Whitehead was convicted of receiving stolen property. But the evidence didn't actually support that offense under Virginia law. Now, in the state's high court, and for the first time, the state argued that the conviction should be affirmed because Whitehead constructively possessed the property. You'd think that might fly, that Virginia, like Ohio, would say that a court that got the right result will be affirmed even if the court had the wrong reason. And according to Lammers that had been the law in Virginia though the Whitehead court pretty much denies that. In any event, it's the law no longer.

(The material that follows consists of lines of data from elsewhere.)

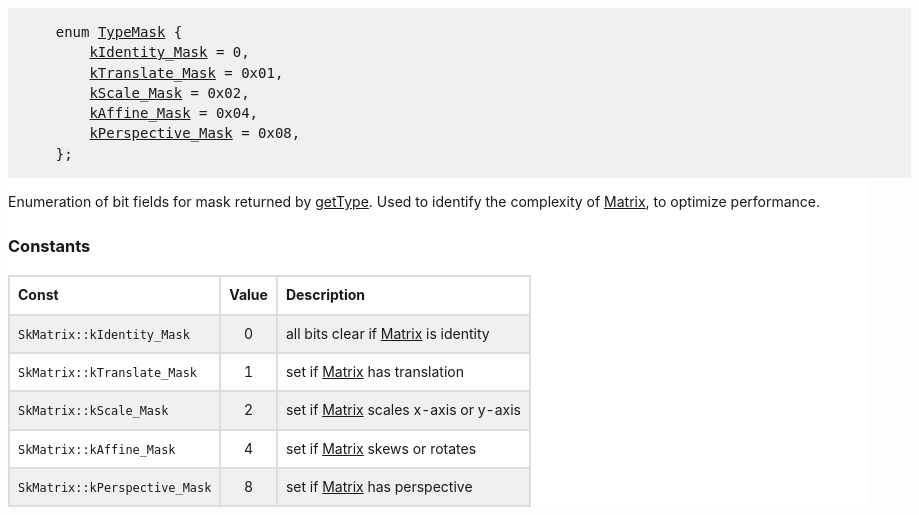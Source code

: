 
<pre style="padding: 1em 1em 1em 1em;width: 62.5em; background-color: #f0f0f0">
    enum <a href='#SkMatrix_TypeMask'>TypeMask</a> {
        <a href='#SkMatrix_kIdentity_Mask'>kIdentity_Mask</a> = 0,
        <a href='#SkMatrix_kTranslate_Mask'>kTranslate_Mask</a> = 0x01,
        <a href='#SkMatrix_kScale_Mask'>kScale_Mask</a> = 0x02,
        <a href='#SkMatrix_kAffine_Mask'>kAffine_Mask</a> = 0x04,
        <a href='#SkMatrix_kPerspective_Mask'>kPerspective_Mask</a> = 0x08,
    };
</pre>

Enumeration of bit fields for mask returned by <a href='#SkMatrix_getType'>getType</a>.
Used to identify the complexity of <a href='SkMatrix_Reference#Matrix'>Matrix</a>, to optimize performance.

### Constants

<table style='border-collapse: collapse; width: 62.5em'>
  <tr><th style='text-align: left; border: 2px solid #dddddd; padding: 8px; '>Const</th>
<th style='text-align: center; border: 2px solid #dddddd; padding: 8px; '>Value</th>
<th style='text-align: left; border: 2px solid #dddddd; padding: 8px; '>Description</th></tr>
  <tr style='background-color: #f0f0f0; '>
    <td style='text-align: left; border: 2px solid #dddddd; padding: 8px; '><a name='SkMatrix_kIdentity_Mask'><code>SkMatrix::kIdentity_Mask</code></a></td>
    <td style='text-align: center; border: 2px solid #dddddd; padding: 8px; '>0</td>
    <td style='text-align: left; border: 2px solid #dddddd; padding: 8px; '>
all bits clear if <a href='SkMatrix_Reference#Matrix'>Matrix</a> is identity
</td>
  </tr>
  <tr>
    <td style='text-align: left; border: 2px solid #dddddd; padding: 8px; '><a name='SkMatrix_kTranslate_Mask'><code>SkMatrix::kTranslate_Mask</code></a></td>
    <td style='text-align: center; border: 2px solid #dddddd; padding: 8px; '>1</td>
    <td style='text-align: left; border: 2px solid #dddddd; padding: 8px; '>
set if <a href='SkMatrix_Reference#Matrix'>Matrix</a> has translation
</td>
  </tr>
  <tr style='background-color: #f0f0f0; '>
    <td style='text-align: left; border: 2px solid #dddddd; padding: 8px; '><a name='SkMatrix_kScale_Mask'><code>SkMatrix::kScale_Mask</code></a></td>
    <td style='text-align: center; border: 2px solid #dddddd; padding: 8px; '>2</td>
    <td style='text-align: left; border: 2px solid #dddddd; padding: 8px; '>
set if <a href='SkMatrix_Reference#Matrix'>Matrix</a> scales x-axis or y-axis
</td>
  </tr>
  <tr>
    <td style='text-align: left; border: 2px solid #dddddd; padding: 8px; '><a name='SkMatrix_kAffine_Mask'><code>SkMatrix::kAffine_Mask</code></a></td>
    <td style='text-align: center; border: 2px solid #dddddd; padding: 8px; '>4</td>
    <td style='text-align: left; border: 2px solid #dddddd; padding: 8px; '>
set if <a href='SkMatrix_Reference#Matrix'>Matrix</a> skews or rotates
</td>
  </tr>
  <tr style='background-color: #f0f0f0; '>
    <td style='text-align: left; border: 2px solid #dddddd; padding: 8px; '><a name='SkMatrix_kPerspective_Mask'><code>SkMatrix::kPerspective_Mask</code></a></td>
    <td style='text-align: center; border: 2px solid #dddddd; padding: 8px; '>8</td>
    <td style='text-align: left; border: 2px solid #dddddd; padding: 8px; '>
set if <a href='SkMatrix_Reference#Matrix'>Matrix</a> has perspective
</td>
  </tr>
</table>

However, whether Whitehead received the stolen property here by constructively possessing it is not properly before us, because the Commonwealth makes this argument for the first time on appeal. It is true that “[w]e do not hesitate, in a proper case, where the correct conclusion has been reached but the wrong reason given, to sustain the result and assign the right ground.” Eason v. Eason, 204 Va. 347, 352, 131 S.E.2d 280, 283 (1963). However, cases in which the party seeking affirmance failed to present the argument in the trial court, such that the trial court did not have an opportunity to rule on the argument, are not “proper cases” for the application of the doctrine. Id. This principle applies in criminal as well as civil cases. Brown v. Commonwealth, 270 Va. 414, 421 n.2, 620 S.E.2d 760, 764 n.2 (2005). Here, the Commonwealth did not argue constructive possession in the trial court or before the Court of Appeals. Consequently, we will not consider the Commonwealth’s constructive possession argument here.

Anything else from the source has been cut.